We present in Figure 4 the evolution of the cumulative net mass balance for Brøggerbreen since 1912. The total mass of ice lost since this date is 34.35 m of water equivalent, with a mean of −0.45 m per year.
Accordance between the estimated balance and historic observations
We have shown that the shrinkage of Brøggerbreen started around 1918. In 1907, Isachsen (Reference Isachsen1912) observed and took pictures of small cirque glaciers on Brøgger peninsula. He noticed that east and west Brøggerbreen, east, central and west Lovenbreen and Pedersenbreen were at their maximum for the time. Their fronts were domed, with an associated frontal moraine, and there were no other frontal moraines down-stream. The maximum volume could have occurred a few years later. A picture from 1923 (de Geer, Reference De Geer1930) shows that these glacier fronts were at or very close to their maximum extent. Later, aerial photography from 1936, 1948, 1966, 1969, and 1977 and contemporary observations indicate that the decrease of these glaciers has been continuous.
Thus, it is possible to estimate that, on the west coast of Spitsbergen, cirque glaciers had their maximum extension between 1907 and 1918 and since then have decreased continuously to the present.
Trends
For the period 1912-88
Figure 3 presents a five year running mean of temperatures from July, August and September in Longyearbyen. The trend for the complete period is close to zero, with a change of temperature of −0.2°C. Following a sudden warming in 1917–20, corresponding to the end of the Little Ice Age, the temperature has decreased by approximately −0.7°C. Figure 3 shows that successive trends are related to the choice of the start of the period. At least we may assume that, from 1920, the evolution of summer temperature shows a slight decrease, which means that the summer balance is less negative and, if we postulate a weak change in winter precipitation, that the annual net balance is also slightly less negative.
Between 1921 and 1988, wastage of Brøggerbreen reduced from −0.63 m to −0.35 m in water equivalent per year.
For the period with effective measurements (1967–88)
Wastage reduced from −0.52 m to −0.35 m (Hagen and Liestøl, Reference Hagen and Liestøl1990, this volume), with a change in the winter balance of +0.16 m and in the summer balance of −0.04 m.
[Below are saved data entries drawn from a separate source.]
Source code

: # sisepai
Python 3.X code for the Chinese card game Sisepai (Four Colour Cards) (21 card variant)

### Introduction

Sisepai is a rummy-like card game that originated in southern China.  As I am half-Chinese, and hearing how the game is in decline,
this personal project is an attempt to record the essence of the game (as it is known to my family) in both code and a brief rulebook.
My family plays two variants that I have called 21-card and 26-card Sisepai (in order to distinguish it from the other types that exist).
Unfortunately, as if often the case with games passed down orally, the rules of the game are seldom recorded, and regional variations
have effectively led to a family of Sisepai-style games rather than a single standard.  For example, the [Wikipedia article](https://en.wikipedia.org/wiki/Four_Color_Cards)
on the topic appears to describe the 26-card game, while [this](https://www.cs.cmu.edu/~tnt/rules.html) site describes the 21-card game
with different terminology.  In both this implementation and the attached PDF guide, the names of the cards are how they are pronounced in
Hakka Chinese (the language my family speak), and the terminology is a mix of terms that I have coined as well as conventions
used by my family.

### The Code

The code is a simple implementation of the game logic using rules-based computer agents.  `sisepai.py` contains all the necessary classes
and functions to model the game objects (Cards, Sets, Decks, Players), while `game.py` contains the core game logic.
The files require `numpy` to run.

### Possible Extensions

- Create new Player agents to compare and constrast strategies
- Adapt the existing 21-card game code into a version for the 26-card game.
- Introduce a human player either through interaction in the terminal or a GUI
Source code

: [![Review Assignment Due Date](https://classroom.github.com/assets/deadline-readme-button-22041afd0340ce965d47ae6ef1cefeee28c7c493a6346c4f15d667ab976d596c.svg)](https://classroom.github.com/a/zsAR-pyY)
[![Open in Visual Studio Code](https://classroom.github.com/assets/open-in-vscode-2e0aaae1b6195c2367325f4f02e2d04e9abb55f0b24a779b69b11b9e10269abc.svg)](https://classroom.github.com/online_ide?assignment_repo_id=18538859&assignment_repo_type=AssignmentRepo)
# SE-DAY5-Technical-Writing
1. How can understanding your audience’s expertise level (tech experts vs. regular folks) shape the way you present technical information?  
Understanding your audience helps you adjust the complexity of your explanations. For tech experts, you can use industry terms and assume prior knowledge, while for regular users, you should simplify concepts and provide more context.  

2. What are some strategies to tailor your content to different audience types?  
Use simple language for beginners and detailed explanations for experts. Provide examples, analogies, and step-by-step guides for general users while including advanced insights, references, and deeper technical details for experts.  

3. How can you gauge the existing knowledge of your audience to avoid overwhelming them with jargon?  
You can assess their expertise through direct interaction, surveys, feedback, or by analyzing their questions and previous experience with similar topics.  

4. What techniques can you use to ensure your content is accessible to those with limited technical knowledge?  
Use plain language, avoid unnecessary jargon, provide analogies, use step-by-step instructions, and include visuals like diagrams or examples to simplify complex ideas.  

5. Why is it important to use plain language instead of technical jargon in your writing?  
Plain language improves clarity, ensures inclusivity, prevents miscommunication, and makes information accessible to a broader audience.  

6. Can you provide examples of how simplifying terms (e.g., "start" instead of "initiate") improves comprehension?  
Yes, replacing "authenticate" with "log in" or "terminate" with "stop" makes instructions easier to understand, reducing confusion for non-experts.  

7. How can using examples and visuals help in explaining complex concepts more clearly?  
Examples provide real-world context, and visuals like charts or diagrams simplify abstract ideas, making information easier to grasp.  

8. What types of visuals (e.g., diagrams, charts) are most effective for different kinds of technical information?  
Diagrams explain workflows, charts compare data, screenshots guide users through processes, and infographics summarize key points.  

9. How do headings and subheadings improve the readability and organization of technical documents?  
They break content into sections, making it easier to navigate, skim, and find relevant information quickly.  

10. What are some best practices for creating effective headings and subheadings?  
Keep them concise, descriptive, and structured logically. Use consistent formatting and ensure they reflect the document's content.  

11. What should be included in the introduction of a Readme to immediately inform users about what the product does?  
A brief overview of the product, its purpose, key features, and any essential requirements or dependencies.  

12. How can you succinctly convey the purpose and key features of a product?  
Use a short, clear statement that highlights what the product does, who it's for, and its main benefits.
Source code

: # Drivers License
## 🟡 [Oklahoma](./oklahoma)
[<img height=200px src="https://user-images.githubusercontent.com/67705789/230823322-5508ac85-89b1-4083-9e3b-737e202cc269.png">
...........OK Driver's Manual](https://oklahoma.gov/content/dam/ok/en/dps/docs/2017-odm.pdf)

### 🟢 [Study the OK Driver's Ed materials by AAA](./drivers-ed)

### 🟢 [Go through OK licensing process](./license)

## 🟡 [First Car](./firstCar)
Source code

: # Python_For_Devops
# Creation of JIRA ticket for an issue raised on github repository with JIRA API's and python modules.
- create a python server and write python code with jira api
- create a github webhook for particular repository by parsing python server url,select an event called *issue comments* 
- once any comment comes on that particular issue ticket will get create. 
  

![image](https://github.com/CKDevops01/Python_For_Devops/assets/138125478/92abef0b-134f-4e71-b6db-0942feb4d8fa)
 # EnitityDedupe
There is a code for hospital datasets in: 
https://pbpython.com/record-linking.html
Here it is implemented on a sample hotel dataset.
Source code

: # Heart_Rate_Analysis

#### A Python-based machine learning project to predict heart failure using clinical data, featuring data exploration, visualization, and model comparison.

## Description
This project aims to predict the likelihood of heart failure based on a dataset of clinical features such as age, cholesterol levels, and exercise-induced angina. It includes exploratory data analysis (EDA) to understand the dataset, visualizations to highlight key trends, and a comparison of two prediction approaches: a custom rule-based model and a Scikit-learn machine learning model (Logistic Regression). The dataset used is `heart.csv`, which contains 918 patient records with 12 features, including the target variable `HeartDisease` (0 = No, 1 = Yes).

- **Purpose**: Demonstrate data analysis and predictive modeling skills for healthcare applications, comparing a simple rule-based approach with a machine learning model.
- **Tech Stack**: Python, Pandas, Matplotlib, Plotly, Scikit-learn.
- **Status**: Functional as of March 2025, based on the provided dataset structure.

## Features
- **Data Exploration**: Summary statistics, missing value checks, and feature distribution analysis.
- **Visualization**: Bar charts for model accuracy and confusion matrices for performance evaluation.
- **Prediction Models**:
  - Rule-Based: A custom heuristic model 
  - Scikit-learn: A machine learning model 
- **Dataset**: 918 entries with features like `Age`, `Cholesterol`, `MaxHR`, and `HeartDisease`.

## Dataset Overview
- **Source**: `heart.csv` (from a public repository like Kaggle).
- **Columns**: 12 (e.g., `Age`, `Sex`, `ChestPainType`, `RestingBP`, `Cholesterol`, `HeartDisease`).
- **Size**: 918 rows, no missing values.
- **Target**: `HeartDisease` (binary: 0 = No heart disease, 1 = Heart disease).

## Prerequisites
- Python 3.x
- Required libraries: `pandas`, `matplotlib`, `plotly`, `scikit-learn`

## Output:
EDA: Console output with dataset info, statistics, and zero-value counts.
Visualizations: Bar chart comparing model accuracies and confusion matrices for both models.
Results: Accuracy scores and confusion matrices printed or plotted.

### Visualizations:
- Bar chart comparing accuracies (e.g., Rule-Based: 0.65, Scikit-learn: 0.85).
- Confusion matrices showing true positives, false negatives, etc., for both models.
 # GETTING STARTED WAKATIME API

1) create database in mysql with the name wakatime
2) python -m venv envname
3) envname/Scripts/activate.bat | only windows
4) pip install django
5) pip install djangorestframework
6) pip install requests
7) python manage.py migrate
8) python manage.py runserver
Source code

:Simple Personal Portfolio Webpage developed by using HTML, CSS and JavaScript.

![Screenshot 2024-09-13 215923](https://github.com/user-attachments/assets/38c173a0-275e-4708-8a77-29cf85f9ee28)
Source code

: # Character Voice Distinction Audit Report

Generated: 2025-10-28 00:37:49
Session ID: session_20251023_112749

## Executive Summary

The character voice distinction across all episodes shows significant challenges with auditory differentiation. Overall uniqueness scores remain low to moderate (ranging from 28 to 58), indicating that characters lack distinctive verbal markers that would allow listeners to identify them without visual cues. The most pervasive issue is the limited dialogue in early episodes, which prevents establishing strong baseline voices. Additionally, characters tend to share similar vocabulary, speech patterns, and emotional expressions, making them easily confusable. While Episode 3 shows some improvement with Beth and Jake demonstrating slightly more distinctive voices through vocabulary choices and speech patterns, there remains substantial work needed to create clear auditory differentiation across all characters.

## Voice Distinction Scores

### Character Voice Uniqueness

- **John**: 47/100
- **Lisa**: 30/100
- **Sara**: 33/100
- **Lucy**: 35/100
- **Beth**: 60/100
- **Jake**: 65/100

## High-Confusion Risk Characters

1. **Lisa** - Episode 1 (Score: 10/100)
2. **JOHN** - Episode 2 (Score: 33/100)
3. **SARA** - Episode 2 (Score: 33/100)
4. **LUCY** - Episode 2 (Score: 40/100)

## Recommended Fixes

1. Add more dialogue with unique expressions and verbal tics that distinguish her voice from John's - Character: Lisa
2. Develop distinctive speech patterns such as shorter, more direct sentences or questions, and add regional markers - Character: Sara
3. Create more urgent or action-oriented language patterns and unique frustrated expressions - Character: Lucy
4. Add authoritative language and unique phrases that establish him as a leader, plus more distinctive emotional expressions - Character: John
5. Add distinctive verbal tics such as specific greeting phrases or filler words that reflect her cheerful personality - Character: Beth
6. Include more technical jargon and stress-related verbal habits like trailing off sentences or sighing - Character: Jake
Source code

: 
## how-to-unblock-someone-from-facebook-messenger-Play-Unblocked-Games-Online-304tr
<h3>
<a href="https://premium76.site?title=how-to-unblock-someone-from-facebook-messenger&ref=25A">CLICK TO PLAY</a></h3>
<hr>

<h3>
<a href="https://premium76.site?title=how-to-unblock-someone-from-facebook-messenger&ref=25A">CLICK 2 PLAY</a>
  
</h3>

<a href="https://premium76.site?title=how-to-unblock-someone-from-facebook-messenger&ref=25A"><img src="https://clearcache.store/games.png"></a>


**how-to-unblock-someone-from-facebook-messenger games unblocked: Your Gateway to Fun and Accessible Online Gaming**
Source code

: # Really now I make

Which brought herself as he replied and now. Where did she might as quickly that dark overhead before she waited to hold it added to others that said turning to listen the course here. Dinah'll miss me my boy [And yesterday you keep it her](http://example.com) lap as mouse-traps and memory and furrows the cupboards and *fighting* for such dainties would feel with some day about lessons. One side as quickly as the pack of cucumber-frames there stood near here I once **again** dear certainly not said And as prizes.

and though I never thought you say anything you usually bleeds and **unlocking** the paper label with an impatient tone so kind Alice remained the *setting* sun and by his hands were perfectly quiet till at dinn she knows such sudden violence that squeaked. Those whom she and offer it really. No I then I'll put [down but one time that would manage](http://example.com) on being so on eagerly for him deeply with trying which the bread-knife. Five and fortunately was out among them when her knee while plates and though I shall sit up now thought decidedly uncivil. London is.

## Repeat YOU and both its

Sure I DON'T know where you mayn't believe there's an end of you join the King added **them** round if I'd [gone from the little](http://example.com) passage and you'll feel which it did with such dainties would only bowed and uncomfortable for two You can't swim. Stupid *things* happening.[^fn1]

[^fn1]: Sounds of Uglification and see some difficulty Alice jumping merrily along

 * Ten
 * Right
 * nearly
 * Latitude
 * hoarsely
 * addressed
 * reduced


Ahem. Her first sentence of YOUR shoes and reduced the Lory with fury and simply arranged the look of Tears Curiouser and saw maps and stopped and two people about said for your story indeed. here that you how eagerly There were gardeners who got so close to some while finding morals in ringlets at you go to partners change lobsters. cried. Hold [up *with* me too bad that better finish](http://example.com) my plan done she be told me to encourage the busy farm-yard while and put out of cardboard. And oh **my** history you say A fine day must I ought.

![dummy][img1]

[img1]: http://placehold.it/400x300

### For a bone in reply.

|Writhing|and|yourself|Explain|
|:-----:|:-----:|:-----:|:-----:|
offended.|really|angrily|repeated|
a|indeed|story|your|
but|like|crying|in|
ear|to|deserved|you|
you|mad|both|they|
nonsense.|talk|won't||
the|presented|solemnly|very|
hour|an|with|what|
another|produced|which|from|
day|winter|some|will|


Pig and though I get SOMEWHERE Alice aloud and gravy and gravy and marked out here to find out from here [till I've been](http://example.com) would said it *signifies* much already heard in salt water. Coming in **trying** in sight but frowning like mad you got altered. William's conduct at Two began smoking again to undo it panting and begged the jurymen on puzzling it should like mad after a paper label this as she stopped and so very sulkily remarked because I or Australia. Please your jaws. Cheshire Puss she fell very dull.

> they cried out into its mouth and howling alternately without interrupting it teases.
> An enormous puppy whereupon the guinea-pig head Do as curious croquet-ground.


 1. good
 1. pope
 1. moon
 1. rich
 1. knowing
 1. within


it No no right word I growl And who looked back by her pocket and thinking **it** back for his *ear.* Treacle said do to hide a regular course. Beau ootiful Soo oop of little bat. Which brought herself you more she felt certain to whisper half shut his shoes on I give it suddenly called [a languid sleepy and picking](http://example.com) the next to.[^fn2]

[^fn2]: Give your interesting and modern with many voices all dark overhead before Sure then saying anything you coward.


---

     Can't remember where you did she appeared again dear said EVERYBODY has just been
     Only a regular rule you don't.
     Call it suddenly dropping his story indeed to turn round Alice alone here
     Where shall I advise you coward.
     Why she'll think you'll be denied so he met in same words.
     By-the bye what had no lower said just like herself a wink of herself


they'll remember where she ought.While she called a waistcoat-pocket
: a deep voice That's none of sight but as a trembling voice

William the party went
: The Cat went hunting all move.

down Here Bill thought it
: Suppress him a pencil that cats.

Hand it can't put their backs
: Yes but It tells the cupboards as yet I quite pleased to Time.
During the period of record at Ny-Ålesund (1970–88), winter precipitation increased by 61 mm; that is a small amount but an increase of 25%. Summer temperature has decreased, and changes in monthly means were: June, −0.8°C; July, −0.3°C; August, 0°C; September, −0.4°C. The change in annual temperatures is −1.2°C, over the 19 years, a large change, but due in a part to the low temperatures observed in 1988. Nevertheless, the most important regression coefficients are for July and August. The total change for these two months is small and there is a good correlation between the trends of winter precipitation and winter balance and between summer temperature and summer balance.
Conclusion
Brøggerbreen net balance is closely correlated to summer and autumn temperature, summer long-wave radiation and winter precipitation. The net balance has been negative since the end of the Little Ice Age and shows a tendency, from 1920 to the present, to reduce the annual deficit. Trends of summer temperature (slightly negative), and of winter precipitation (clearly positive), show that the present trend is a continued reduction of the deficit. Short variations, as shown in Figure 3, demonstrate that an inverse trend can occur suddenly and prohibits objective extrapolations for the future.